### Work order
Among the entries below, how many lines include the string "Rust"? Answer with only the number.

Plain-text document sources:
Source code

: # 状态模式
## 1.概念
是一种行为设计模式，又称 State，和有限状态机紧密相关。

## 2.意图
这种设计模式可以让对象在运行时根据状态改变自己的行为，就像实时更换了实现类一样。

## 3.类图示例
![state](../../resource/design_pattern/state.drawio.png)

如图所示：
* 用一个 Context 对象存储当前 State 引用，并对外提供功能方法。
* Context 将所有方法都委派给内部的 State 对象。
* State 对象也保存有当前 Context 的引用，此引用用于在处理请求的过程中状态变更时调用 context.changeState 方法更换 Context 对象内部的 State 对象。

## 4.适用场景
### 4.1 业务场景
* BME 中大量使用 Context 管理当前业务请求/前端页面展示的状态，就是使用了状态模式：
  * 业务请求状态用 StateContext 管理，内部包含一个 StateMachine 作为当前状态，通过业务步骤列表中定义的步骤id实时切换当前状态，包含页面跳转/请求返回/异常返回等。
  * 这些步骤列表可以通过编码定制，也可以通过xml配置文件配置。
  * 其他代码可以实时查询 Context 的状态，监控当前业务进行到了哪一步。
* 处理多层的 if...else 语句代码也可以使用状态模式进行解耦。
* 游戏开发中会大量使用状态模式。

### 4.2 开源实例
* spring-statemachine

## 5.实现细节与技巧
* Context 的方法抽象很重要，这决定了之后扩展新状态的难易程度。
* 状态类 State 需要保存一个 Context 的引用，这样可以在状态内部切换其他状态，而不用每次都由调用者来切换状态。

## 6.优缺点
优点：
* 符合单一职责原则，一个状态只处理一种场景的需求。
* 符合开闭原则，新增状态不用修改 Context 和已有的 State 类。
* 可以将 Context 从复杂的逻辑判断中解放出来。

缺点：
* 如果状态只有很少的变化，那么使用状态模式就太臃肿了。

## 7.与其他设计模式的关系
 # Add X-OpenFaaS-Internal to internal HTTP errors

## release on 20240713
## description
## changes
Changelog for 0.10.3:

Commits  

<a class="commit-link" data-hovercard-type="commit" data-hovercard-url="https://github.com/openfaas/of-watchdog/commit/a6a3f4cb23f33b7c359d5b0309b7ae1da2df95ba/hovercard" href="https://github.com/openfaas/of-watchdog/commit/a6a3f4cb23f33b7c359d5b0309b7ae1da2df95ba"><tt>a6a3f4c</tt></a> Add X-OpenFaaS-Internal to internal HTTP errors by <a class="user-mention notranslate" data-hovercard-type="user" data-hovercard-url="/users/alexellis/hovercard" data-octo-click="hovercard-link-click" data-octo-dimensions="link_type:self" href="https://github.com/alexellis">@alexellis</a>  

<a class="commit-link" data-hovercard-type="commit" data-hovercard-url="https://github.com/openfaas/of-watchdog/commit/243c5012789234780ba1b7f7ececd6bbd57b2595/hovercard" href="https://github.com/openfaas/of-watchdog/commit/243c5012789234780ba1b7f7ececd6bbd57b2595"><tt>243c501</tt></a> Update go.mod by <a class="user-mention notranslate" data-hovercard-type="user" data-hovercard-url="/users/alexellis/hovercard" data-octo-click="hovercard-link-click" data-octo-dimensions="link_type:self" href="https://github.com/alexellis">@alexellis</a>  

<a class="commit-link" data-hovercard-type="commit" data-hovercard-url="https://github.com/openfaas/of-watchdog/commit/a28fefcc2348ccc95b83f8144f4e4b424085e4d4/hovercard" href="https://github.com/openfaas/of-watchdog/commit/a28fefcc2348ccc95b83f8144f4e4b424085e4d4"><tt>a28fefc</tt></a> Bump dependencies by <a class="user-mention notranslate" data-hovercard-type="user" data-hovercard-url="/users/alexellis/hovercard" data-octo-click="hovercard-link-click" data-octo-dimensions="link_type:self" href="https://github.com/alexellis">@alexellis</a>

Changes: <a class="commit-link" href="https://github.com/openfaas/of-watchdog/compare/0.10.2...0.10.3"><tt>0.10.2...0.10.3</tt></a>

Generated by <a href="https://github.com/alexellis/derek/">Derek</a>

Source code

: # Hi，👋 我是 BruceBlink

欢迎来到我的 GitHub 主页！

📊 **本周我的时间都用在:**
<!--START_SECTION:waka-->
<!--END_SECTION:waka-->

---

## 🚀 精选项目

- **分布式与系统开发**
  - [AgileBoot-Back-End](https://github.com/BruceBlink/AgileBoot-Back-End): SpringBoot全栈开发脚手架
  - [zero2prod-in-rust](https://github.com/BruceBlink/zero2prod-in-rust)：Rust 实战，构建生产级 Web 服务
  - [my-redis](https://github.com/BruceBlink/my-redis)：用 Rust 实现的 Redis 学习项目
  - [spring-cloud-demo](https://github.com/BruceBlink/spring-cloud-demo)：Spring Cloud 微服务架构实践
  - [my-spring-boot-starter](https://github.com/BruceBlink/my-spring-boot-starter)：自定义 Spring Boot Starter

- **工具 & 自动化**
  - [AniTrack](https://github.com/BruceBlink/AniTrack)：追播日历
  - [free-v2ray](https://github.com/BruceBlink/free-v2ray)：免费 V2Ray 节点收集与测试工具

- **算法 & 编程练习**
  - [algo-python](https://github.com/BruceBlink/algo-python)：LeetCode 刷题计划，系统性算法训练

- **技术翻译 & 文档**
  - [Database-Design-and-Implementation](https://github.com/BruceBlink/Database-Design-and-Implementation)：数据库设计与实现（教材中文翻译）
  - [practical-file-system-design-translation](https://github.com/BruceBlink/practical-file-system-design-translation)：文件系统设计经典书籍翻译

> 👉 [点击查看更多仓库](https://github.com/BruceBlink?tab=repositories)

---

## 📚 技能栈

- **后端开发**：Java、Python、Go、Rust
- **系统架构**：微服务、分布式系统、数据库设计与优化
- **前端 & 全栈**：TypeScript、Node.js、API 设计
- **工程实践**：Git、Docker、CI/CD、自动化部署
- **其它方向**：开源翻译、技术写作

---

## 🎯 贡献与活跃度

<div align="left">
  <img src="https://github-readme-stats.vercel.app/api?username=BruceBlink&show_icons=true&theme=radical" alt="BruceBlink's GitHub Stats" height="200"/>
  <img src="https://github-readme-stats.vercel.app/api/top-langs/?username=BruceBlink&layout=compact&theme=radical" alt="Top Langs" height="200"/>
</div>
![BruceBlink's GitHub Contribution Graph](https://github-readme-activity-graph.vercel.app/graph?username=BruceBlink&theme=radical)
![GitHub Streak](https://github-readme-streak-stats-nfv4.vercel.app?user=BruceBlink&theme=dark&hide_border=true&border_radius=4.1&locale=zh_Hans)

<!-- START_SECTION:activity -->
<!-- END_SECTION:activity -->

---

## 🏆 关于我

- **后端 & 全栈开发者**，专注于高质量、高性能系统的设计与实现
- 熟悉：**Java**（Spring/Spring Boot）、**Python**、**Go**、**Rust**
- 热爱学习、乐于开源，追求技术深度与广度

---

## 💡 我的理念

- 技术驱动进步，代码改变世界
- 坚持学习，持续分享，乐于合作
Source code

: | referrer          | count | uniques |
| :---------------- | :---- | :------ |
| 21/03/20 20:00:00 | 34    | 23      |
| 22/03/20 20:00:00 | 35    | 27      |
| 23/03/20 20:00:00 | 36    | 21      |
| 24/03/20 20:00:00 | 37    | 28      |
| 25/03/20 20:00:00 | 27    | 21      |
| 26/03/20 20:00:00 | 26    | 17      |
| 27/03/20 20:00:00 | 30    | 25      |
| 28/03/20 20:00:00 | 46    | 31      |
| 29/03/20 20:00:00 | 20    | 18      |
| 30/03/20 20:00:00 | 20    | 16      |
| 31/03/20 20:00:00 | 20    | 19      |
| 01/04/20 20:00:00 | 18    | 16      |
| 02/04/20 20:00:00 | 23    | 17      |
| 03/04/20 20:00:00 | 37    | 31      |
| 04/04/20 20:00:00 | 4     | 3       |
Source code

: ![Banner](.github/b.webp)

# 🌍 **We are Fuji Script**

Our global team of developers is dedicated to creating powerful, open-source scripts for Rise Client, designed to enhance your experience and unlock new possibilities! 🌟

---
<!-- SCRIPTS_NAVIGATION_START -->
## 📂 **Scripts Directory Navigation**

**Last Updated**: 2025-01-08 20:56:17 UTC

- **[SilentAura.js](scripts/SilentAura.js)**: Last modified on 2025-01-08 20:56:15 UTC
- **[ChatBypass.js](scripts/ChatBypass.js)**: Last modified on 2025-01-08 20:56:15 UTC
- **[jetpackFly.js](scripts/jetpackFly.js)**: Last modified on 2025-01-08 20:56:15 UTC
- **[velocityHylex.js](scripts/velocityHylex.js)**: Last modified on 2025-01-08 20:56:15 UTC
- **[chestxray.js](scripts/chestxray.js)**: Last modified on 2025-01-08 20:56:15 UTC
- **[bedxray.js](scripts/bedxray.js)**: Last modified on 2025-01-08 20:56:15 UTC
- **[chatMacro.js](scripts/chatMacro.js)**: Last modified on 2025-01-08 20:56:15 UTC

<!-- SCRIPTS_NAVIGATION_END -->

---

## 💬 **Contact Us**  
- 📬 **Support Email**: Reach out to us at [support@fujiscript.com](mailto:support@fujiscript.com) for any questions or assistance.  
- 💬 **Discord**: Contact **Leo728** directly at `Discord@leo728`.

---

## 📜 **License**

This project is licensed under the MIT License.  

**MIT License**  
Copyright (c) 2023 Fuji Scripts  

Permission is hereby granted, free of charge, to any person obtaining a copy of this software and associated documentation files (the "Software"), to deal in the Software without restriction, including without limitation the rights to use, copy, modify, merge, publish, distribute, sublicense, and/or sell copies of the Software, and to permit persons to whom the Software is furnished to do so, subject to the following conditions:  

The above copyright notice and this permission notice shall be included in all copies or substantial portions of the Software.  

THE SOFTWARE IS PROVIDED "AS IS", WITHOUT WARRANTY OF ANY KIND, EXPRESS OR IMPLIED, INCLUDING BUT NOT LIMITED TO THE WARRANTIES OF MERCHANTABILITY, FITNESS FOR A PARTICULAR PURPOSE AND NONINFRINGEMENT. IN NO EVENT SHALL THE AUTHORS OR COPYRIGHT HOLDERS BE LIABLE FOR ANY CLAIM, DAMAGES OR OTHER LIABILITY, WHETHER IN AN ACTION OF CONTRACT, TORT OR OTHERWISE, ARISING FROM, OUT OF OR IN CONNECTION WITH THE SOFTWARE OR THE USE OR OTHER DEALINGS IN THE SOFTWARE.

### Task result
4